Pronunciation: [jˈuːkə ɡwˌɑːtɪmˈe͡ɪlnsɪs] (IPA)

Yucca guatemalensis is a plant species found in the region of Guatemala. The spelling of this name is pronounced as [juːkə ɡwɑːtəˈmɑːlənsɪs], with four syllables altogether. The first two letters "yu" are pronounced as "yoo". The next two letters "cc" are pronounced as "k". The following letters "a" and "u" combined are pronounced as "wah". The ending letter "s" is pronounced in silence. The pronunciation of this word may vary depending on the accent and dialect of the speaker.

YUCCA GUATEMALENSIS Meaning and Definition

  1. Yucca guatemalensis, commonly known as Guatemalan yucca or featherleaf yucca, is a species of perennial shrub or small tree belonging to the family Asparagaceae. Native to Central America, specifically Guatemala and parts of Honduras, this plant species showcases a striking appearance and has gained popularity as an ornamental plant in gardens and landscapes worldwide.

    Yucca guatemalensis typically grows up to 10-20 feet tall with a robust, stout trunk that can reach a diameter of around 1-2 feet. The trunk is covered with persistent leaf bases and is topped with a canopy of thick, sword-shaped leaves. These leaves, ranging from 2-3 feet long and 2-3 inches wide, are green in color and have a graceful drooping or arching habit that resembles feathery plumes, hence the common name "featherleaf yucca."

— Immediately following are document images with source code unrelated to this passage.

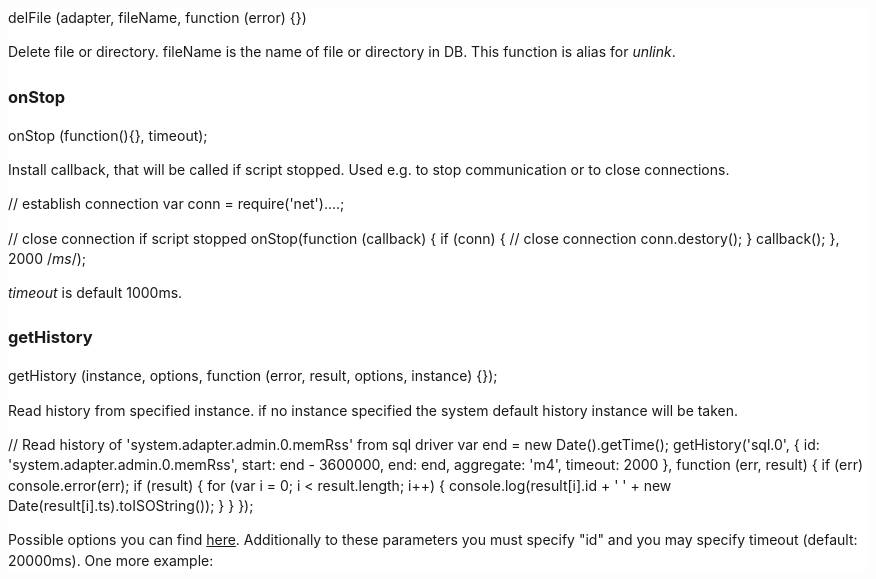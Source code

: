 delFile (adapter, fileName, function (error) {})

Delete file or directory. fileName is the name of file or directory in DB. This function is alias for _unlink_.

### [](https://github.com/ioBroker/ioBroker.javascript#onstop)onStop

onStop (function(){}, timeout);

Install callback, that will be called if script stopped. Used e.g. to stop communication or to close connections.

// establish connection
var conn = require('net')....;

// close connection if script stopped
onStop(function (callback) {
if (conn) {
// close connection
conn.destory();
}
callback();
}, 2000 /*ms*/);

_timeout_ is default 1000ms.

### [](https://github.com/ioBroker/ioBroker.javascript#gethistory)getHistory

getHistory (instance, options, function (error, result, options, instance) {});

Read history from specified instance. if no instance specified the system default history instance will be taken.

// Read history of 'system.adapter.admin.0.memRss' from sql driver
var end = new Date().getTime();
getHistory('sql.0', {
id:         'system.adapter.admin.0.memRss',
start:      end - 3600000,
end:        end,
aggregate:  'm4',
timeout:    2000
}, function (err, result) {
if (err) console.error(err);
if (result) {
for (var i = 0; i < result.length; i++) {
console.log(result[i].id + ' ' + new Date(result[i].ts).toISOString());
}
}
});

Possible options you can find [here](https://github.com/ioBroker/ioBroker.history#access-values-from-javascript-adapter). Additionally to these parameters you must specify "id" and you may specify timeout (default: 20000ms). One more example:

    The plant produces creamy-white, bell-shaped flowers that grow in dense clusters on tall, branched inflorescences, which may reach up to 4-6 feet in height. These flowers appear during the spring or summer months and emit a sweet fragrance, attracting pollinators like bees, butterflies, and hummingbirds.

    Yucca guatemalensis is adaptable to different soil types, although it thrives in well-draining, sandy or loamy soils and prefers full sun exposure. This resilient species exhibits moderate to low water requirements, making it well-suited for xeriscapes or drought-tolerant landscapes. Its striking architectural form, decorative leaves, and attractive flowers make Yucca guatemalensis a sought-after addition to gardens, parks, and other green spaces.

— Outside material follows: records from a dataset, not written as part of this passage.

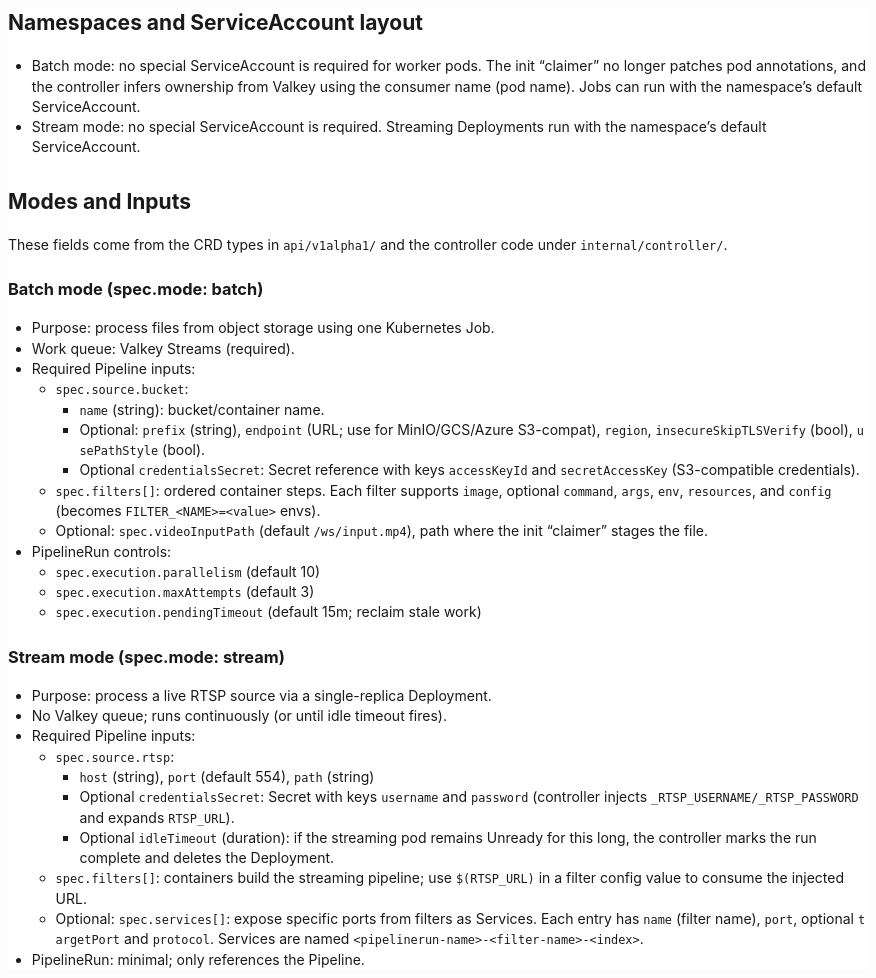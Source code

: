 ## Namespaces and ServiceAccount layout

- Batch mode: no special ServiceAccount is required for worker pods. The init “claimer” no longer patches pod annotations, and the controller infers ownership from Valkey using the consumer name (pod name). Jobs can run with the namespace’s default ServiceAccount.
- Stream mode: no special ServiceAccount is required. Streaming Deployments run with the namespace’s default ServiceAccount.

## Modes and Inputs

These fields come from the CRD types in `api/v1alpha1/` and the controller code under `internal/controller/`.

### Batch mode (spec.mode: batch)

- Purpose: process files from object storage using one Kubernetes Job.
- Work queue: Valkey Streams (required).
- Required Pipeline inputs:
  - `spec.source.bucket`:
    - `name` (string): bucket/container name.
    - Optional: `prefix` (string), `endpoint` (URL; use for MinIO/GCS/Azure S3-compat), `region`, `insecureSkipTLSVerify` (bool), `usePathStyle` (bool).
    - Optional `credentialsSecret`: Secret reference with keys `accessKeyId` and `secretAccessKey` (S3-compatible credentials).
  - `spec.filters[]`: ordered container steps. Each filter supports `image`, optional `command`, `args`, `env`, `resources`, and `config` (becomes `FILTER_<NAME>=<value>` envs).
  - Optional: `spec.videoInputPath` (default `/ws/input.mp4`), path where the init “claimer” stages the file.
- PipelineRun controls:
  - `spec.execution.parallelism` (default 10)
  - `spec.execution.maxAttempts` (default 3)
  - `spec.execution.pendingTimeout` (default 15m; reclaim stale work)

### Stream mode (spec.mode: stream)

- Purpose: process a live RTSP source via a single-replica Deployment.
- No Valkey queue; runs continuously (or until idle timeout fires).
- Required Pipeline inputs:
  - `spec.source.rtsp`:
    - `host` (string), `port` (default 554), `path` (string)
    - Optional `credentialsSecret`: Secret with keys `username` and `password` (controller injects `_RTSP_USERNAME/_RTSP_PASSWORD` and expands `RTSP_URL`).
    - Optional `idleTimeout` (duration): if the streaming pod remains Unready for this long, the controller marks the run complete and deletes the Deployment.
  - `spec.filters[]`: containers build the streaming pipeline; use `$(RTSP_URL)` in a filter config value to consume the injected URL.
  - Optional: `spec.services[]`: expose specific ports from filters as Services. Each entry has `name` (filter name), `port`, optional `targetPort` and `protocol`. Services are named `<pipelinerun-name>-<filter-name>-<index>`.
- PipelineRun: minimal; only references the Pipeline.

The etymology of the word "Yucca guatemalensis" can be broken down as follows:

1. Yucca: The term "Yucca" traces its origins back to the Taíno language, which was spoken by the indigenous people of the Caribbean. It is believed to have been derived from the Taíno word "yuca" or "yucca" referring to cassava, a starchy root vegetable. European explorers encountering similar-looking plants in the Americas began using the term "yucca" to refer to various species of plants in the Agave family.

2. Guatemalensis: The term "guatemalensis" is a Latin word indicating that the plant is native to or associated with Guatemala. It is derived from the name of the country, Guatemala.